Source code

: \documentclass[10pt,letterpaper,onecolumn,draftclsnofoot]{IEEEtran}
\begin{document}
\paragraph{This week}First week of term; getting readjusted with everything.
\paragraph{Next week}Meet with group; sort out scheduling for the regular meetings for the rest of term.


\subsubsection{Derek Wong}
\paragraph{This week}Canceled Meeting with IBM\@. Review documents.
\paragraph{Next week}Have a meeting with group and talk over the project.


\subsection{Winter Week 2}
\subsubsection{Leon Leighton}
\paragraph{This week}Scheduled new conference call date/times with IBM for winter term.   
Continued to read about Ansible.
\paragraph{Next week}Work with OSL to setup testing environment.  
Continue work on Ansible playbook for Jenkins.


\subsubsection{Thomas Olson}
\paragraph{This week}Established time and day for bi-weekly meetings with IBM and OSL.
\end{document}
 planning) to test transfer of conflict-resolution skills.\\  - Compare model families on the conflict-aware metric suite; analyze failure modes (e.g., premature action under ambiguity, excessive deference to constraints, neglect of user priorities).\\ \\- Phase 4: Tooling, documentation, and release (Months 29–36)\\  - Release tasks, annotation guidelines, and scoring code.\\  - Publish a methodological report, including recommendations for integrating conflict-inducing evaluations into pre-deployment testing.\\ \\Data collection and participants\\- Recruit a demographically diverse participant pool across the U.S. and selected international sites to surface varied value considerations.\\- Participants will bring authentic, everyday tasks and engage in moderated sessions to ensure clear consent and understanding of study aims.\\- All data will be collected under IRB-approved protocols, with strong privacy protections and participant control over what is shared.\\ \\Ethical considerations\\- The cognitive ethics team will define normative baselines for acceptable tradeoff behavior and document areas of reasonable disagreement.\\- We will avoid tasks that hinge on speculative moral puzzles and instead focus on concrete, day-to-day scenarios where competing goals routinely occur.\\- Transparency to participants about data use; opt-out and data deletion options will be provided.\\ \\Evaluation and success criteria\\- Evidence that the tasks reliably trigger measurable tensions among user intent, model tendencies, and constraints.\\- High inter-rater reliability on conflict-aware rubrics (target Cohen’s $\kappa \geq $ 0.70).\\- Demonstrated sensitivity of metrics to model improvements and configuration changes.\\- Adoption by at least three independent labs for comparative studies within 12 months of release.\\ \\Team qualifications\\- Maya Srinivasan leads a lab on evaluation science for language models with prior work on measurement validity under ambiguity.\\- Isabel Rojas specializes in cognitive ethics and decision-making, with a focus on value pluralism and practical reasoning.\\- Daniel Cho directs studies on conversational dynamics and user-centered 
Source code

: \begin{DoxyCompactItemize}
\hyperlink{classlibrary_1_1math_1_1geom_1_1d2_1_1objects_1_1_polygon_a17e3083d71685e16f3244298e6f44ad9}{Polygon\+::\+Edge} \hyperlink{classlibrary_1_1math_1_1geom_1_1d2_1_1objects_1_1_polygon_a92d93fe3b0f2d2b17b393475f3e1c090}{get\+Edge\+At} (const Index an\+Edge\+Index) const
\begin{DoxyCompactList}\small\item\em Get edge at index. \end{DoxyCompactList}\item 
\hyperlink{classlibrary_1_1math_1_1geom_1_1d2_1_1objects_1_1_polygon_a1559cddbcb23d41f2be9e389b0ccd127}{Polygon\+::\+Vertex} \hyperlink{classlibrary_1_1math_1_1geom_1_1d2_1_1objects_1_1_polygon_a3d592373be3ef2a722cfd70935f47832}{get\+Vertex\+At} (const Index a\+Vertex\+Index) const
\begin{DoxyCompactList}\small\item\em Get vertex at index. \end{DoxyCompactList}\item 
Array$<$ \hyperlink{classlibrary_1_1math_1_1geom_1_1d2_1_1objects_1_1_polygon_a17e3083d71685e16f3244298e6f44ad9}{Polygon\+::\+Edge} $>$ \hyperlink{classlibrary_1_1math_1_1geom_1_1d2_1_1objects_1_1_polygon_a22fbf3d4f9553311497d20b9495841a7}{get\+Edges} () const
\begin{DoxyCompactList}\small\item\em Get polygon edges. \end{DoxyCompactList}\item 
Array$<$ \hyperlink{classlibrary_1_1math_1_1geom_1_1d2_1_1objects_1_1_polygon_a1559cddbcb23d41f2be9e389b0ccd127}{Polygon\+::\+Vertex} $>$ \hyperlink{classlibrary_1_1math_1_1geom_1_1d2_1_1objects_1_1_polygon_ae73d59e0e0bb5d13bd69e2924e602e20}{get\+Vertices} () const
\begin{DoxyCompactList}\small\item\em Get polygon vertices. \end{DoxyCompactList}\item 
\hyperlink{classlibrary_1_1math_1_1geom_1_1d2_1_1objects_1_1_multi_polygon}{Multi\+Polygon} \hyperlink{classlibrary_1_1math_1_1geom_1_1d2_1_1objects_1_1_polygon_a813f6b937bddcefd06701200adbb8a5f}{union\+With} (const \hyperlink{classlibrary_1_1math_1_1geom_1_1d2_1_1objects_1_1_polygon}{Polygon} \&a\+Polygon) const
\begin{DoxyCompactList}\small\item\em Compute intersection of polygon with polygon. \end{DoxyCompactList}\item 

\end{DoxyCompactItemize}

## HOW TO COMPLETE THIS TASK
Each line of the listing must be transcribed precisely as it appears.

## RESULT OF THIS EXERCISE
Source code

: \documentclass[10pt,letterpaper,onecolumn,draftclsnofoot]{IEEEtran}
\begin{document}
\paragraph{This week}First week of term; getting readjusted with everything.
\paragraph{Next week}Meet with group; sort out scheduling for the regular meetings for the rest of term.


\subsubsection{Derek Wong}
\paragraph{This week}Canceled Meeting with IBM\@. Review documents.
\paragraph{Next week}Have a meeting with group and talk over the project.


\subsection{Winter Week 2}
\subsubsection{Leon Leighton}
\paragraph{This week}Scheduled new conference call date/times with IBM for winter term.   
Continued to read about Ansible.
\paragraph{Next week}Work with OSL to setup testing environment.  
Continue work on Ansible playbook for Jenkins.


\subsubsection{Thomas Olson}
\paragraph{This week}Established time and day for bi-weekly meetings with IBM and OSL.
\end{document}
 planning) to test transfer of conflict-resolution skills.\\  - Compare model families on the conflict-aware metric suite; analyze failure modes (e.g., premature action under ambiguity, excessive deference to constraints, neglect of user priorities).\\ \\- Phase 4: Tooling, documentation, and release (Months 29–36)\\  - Release tasks, annotation guidelines, and scoring code.\\  - Publish a methodological report, including recommendations for integrating conflict-inducing evaluations into pre-deployment testing.\\ \\Data collection and participants\\- Recruit a demographically diverse participant pool across the U.S. and selected international sites to surface varied value considerations.\\- Participants will bring authentic, everyday tasks and engage in moderated sessions to ensure clear consent and understanding of study aims.\\- All data will be collected under IRB-approved protocols, with strong privacy protections and participant control over what is shared.\\ \\Ethical considerations\\- The cognitive ethics team will define normative baselines for acceptable tradeoff behavior and document areas of reasonable disagreement.\\- We will avoid tasks that hinge on speculative moral puzzles and instead focus on concrete, day-to-day scenarios where competing goals routinely occur.\\- Transparency to participants about data use; opt-out and data deletion options will be provided.\\ \\Evaluation and success criteria\\- Evidence that the tasks reliably trigger measurable tensions among user intent, model tendencies, and constraints.\\- High inter-rater reliability on conflict-aware rubrics (target Cohen’s $\kappa \geq $ 0.70).\\- Demonstrated sensitivity of metrics to model improvements and configuration changes.\\- Adoption by at least three independent labs for comparative studies within 12 months of release.\\ \\Team qualifications\\- Maya Srinivasan leads a lab on evaluation science for language models with prior work on measurement validity under ambiguity.\\- Isabel Rojas specializes in cognitive ethics and decision-making, with a focus on value pluralism and practical reasoning.\\- Daniel Cho directs studies on conversational dynamics and user-centered 
Source code

: \begin{DoxyCompactItemize}
\hyperlink{classlibrary_1_1math_1_1geom_1_1d2_1_1objects_1_1_polygon_a17e3083d71685e16f3244298e6f44ad9}{Polygon\+::\+Edge} \hyperlink{classlibrary_1_1math_1_1geom_1_1d2_1_1objects_1_1_polygon_a92d93fe3b0f2d2b17b393475f3e1c090}{get\+Edge\+At} (const Index an\+Edge\+Index) const
\begin{DoxyCompactList}\small\item\em Get edge at index. \end{DoxyCompactList}\item 
\hyperlink{classlibrary_1_1math_1_1geom_1_1d2_1_1objects_1_1_polygon_a1559cddbcb23d41f2be9e389b0ccd127}{Polygon\+::\+Vertex} \hyperlink{classlibrary_1_1math_1_1geom_1_1d2_1_1objects_1_1_polygon_a3d592373be3ef2a722cfd70935f47832}{get\+Vertex\+At} (const Index a\+Vertex\+Index) const
\begin{DoxyCompactList}\small\item\em Get vertex at index. \end{DoxyCompactList}\item 
Array$<$ \hyperlink{classlibrary_1_1math_1_1geom_1_1d2_1_1objects_1_1_polygon_a17e3083d71685e16f3244298e6f44ad9}{Polygon\+::\+Edge} $>$ \hyperlink{classlibrary_1_1math_1_1geom_1_1d2_1_1objects_1_1_polygon_a22fbf3d4f9553311497d20b9495841a7}{get\+Edges} () const
\begin{DoxyCompactList}\small\item\em Get polygon edges. \end{DoxyCompactList}\item 
Array$<$ \hyperlink{classlibrary_1_1math_1_1geom_1_1d2_1_1objects_1_1_polygon_a1559cddbcb23d41f2be9e389b0ccd127}{Polygon\+::\+Vertex} $>$ \hyperlink{classlibrary_1_1math_1_1geom_1_1d2_1_1objects_1_1_polygon_ae73d59e0e0bb5d13bd69e2924e602e20}{get\+Vertices} () const
\begin{DoxyCompactList}\small\item\em Get polygon vertices. \end{DoxyCompactList}\item 
\hyperlink{classlibrary_1_1math_1_1geom_1_1d2_1_1objects_1_1_multi_polygon}{Multi\+Polygon} \hyperlink{classlibrary_1_1math_1_1geom_1_1d2_1_1objects_1_1_polygon_a813f6b937bddcefd06701200adbb8a5f}{union\+With} (const \hyperlink{classlibrary_1_1math_1_1geom_1_1d2_1_1objects_1_1_polygon}{Polygon} \&a\+Polygon) const
\begin{DoxyCompactList}\small\item\em Compute intersection of polygon with polygon. \end{DoxyCompactList}\item 

\end{DoxyCompactItemize}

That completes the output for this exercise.